_Exercise description_.
Identify each line below containing the string "code" and copy it.

_Extracted information_.
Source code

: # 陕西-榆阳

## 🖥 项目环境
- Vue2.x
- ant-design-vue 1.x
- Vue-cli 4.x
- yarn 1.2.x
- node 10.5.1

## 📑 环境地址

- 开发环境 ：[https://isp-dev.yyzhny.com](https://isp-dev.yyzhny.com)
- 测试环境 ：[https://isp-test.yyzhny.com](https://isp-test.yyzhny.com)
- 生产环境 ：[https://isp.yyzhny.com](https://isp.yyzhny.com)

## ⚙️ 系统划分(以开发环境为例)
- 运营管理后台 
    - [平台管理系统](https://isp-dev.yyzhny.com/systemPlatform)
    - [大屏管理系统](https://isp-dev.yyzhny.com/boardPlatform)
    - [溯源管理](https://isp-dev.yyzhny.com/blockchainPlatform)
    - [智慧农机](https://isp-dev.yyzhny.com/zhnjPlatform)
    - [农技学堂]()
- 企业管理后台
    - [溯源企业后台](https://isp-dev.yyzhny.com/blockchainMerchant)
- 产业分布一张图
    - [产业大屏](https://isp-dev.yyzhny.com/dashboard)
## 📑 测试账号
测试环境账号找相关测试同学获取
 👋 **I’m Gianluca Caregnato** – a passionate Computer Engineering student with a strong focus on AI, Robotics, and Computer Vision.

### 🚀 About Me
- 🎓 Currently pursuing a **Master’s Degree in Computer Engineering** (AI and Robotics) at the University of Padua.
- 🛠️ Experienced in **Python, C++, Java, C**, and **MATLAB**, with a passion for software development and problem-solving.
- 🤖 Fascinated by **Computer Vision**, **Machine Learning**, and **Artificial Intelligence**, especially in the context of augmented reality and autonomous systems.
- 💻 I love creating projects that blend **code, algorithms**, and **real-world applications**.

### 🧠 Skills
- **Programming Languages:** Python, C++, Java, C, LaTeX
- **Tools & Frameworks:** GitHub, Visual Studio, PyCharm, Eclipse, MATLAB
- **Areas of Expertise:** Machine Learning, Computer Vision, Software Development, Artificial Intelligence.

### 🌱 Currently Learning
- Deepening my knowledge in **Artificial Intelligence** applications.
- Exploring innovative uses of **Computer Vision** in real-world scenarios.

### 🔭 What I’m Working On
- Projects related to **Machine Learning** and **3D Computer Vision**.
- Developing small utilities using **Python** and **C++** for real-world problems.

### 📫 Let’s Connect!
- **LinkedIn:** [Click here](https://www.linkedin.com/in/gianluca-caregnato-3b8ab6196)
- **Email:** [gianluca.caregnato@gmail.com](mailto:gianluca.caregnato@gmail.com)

_Answer to the exercise_.
Source code
- 💻 I love creating projects that blend **code, algorithms**, and **real-world applications**.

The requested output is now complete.